(EXERCISE OBJECTIVE): Your task is to copy the lines of the data below from the line holding "frecuencia de corte" through the line holding "ambas[cite: 23, 27].", inclusive, exactly and with nothing added.

[Stored data]
☆ ☆ ☆ ☆ ☆ ☆ ☆

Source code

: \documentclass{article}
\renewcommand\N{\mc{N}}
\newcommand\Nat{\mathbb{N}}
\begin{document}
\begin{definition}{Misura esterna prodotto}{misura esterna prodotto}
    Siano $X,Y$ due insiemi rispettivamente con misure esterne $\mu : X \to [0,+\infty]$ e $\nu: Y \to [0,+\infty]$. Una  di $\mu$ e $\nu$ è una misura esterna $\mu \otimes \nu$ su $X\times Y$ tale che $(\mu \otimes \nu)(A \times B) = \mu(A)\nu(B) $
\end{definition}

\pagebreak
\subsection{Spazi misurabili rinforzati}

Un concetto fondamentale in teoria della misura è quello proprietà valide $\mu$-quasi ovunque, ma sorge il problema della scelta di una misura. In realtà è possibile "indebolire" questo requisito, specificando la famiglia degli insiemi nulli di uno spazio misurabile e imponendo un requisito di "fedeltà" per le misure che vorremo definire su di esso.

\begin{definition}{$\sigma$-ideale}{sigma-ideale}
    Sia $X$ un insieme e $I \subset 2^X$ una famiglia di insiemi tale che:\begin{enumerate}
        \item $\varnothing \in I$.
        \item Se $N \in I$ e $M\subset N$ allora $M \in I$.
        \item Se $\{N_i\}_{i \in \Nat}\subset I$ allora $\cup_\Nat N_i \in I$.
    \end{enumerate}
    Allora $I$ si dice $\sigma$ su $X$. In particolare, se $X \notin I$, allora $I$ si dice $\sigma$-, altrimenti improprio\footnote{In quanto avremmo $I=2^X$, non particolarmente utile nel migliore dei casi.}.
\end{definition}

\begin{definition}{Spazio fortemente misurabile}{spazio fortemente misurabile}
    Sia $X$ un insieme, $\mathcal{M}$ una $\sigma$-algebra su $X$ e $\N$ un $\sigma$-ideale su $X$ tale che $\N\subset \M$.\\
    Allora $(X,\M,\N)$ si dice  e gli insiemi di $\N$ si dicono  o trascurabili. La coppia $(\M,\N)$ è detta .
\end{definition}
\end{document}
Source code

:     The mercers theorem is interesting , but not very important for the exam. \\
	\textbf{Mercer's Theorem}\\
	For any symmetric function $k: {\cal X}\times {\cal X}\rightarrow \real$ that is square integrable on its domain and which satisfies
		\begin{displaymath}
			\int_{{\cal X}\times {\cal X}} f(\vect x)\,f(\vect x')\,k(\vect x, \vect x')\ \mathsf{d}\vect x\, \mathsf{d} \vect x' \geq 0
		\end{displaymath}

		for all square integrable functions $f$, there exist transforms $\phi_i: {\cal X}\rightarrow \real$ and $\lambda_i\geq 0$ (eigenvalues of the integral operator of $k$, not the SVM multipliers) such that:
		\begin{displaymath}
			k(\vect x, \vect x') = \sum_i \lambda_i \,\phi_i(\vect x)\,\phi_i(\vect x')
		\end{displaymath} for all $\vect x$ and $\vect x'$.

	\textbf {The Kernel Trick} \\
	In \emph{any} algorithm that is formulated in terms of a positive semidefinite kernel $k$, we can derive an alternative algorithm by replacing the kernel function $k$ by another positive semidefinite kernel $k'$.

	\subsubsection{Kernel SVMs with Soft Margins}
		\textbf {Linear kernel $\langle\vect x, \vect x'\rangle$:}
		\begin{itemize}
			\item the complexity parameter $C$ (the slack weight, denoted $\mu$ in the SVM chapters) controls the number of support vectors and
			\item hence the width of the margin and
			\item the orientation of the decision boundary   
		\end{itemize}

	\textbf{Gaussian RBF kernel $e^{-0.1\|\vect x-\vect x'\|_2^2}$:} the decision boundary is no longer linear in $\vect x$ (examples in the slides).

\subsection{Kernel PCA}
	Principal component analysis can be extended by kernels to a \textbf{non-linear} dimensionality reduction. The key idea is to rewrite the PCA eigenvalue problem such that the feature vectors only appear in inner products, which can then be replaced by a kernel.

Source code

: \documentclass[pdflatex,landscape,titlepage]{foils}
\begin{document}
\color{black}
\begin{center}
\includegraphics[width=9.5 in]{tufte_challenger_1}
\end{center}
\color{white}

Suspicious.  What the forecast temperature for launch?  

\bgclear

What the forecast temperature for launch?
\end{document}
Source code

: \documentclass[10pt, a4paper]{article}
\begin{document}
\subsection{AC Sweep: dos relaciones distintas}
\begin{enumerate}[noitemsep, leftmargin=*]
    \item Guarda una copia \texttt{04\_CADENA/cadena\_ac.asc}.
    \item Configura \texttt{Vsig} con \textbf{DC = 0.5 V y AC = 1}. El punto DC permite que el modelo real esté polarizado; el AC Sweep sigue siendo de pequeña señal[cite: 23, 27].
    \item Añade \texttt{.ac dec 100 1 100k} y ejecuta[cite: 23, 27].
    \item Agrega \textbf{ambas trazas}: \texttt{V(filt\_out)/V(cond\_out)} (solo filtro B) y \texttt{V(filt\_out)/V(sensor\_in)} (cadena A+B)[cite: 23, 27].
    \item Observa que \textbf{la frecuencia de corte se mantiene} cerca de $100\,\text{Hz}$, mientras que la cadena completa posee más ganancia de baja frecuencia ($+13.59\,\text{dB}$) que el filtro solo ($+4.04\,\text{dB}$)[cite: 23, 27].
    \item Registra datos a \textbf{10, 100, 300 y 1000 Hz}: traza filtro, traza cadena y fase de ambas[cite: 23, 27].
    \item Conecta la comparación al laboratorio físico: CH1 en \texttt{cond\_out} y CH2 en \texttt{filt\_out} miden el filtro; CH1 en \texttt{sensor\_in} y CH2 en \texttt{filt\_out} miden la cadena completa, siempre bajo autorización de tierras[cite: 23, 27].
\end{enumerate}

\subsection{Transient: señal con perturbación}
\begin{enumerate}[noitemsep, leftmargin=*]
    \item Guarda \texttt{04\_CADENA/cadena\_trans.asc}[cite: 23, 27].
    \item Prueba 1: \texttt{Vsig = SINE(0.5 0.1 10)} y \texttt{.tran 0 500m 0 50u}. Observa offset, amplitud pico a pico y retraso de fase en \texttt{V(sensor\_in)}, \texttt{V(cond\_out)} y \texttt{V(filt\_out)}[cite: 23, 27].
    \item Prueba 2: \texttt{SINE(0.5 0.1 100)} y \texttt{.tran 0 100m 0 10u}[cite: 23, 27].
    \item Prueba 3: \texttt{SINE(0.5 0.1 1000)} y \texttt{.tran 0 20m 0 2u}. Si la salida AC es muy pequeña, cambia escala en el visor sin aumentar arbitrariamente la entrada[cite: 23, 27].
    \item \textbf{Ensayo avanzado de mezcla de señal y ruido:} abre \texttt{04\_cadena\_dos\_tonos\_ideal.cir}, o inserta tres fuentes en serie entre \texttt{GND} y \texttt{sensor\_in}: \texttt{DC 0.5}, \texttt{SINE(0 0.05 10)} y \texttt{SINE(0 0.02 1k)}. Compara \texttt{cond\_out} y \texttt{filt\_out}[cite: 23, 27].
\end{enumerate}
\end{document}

☆ ☆ ☆ ☆ ☆ ☆ ☆

(RESULT):
    \item Observa que \textbf{la frecuencia de corte se mantiene} cerca de $100\,\text{Hz}$, mientras que la cadena completa posee más ganancia de baja frecuencia ($+13.59\,\text{dB}$) que el filtro solo ($+4.04\,\text{dB}$)[cite: 23, 27].
    \item Registra datos a \textbf{10, 100, 300 y 1000 Hz}: traza filtro, traza cadena y fase de ambas[cite: 23, 27].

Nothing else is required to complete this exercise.